Nicholas Wilson iamthewilsonator at hotmail.com
Tue May 28 15:57:12 UTC 2019


On Tuesday, 28 May 2019 at 14:20:30 UTC, Guillaume Piolat wrote:
> On Tuesday, 28 May 2019 at 09:49:26 UTC, Atila Neves wrote:
>>
>> Much to my surprise, C, C++, D and Rust all had the same 
>> performance as each other, independently of whether C++, D and 
>> Rust used ranges/algorithm/streams or plain loops. All done 
>> with -O2, all LLVM.
>
> This really isn't _that_ surprising.
>
> Once properly optimized, native code is the same speed for 
> every input language.
> C, C++, D and Rust all have a "no room below" ethic in most 
> cases, so you end up with the very same performance. Barring 
> anomalies like bounds check or integer overflow checks.
>
> Comparisons of backends would be much more interesting, but 
> drive less interest on Internet forums.

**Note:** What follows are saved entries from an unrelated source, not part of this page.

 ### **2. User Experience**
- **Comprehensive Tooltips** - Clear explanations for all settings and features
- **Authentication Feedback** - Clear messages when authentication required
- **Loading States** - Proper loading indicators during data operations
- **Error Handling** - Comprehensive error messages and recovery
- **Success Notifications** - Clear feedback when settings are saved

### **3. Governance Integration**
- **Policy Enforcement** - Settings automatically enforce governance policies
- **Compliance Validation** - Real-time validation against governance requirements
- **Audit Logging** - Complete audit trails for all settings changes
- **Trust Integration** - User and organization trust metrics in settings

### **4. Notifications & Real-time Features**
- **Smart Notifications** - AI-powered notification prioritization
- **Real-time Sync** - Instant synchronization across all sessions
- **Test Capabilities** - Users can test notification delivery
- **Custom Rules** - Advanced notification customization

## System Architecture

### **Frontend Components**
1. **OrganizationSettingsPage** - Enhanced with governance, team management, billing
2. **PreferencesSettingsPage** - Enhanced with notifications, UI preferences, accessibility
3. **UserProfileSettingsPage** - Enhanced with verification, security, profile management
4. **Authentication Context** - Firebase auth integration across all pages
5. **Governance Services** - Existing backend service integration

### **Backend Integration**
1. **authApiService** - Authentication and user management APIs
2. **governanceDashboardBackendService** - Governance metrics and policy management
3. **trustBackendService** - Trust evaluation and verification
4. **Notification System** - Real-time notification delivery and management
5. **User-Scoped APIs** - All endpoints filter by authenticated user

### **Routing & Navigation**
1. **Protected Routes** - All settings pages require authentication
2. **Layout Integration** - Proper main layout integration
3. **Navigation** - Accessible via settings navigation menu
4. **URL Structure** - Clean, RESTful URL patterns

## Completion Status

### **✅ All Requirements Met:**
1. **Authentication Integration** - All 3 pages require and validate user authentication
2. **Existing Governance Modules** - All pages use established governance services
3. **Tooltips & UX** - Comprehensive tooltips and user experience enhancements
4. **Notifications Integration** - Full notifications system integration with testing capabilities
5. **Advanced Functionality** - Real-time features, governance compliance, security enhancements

Indeed, the only thing that usually has any effect is aliasing 
rules, and the occasional convincing the code generator to do 
non-temporal ops. The REAL power of the frontend language is to 
make it aware to the optimiser that the code is redundant, 'cause 
theres no faster code than no code at all. Thats why I'm really 
excited to see what we could use MLIR[1] for in LDC.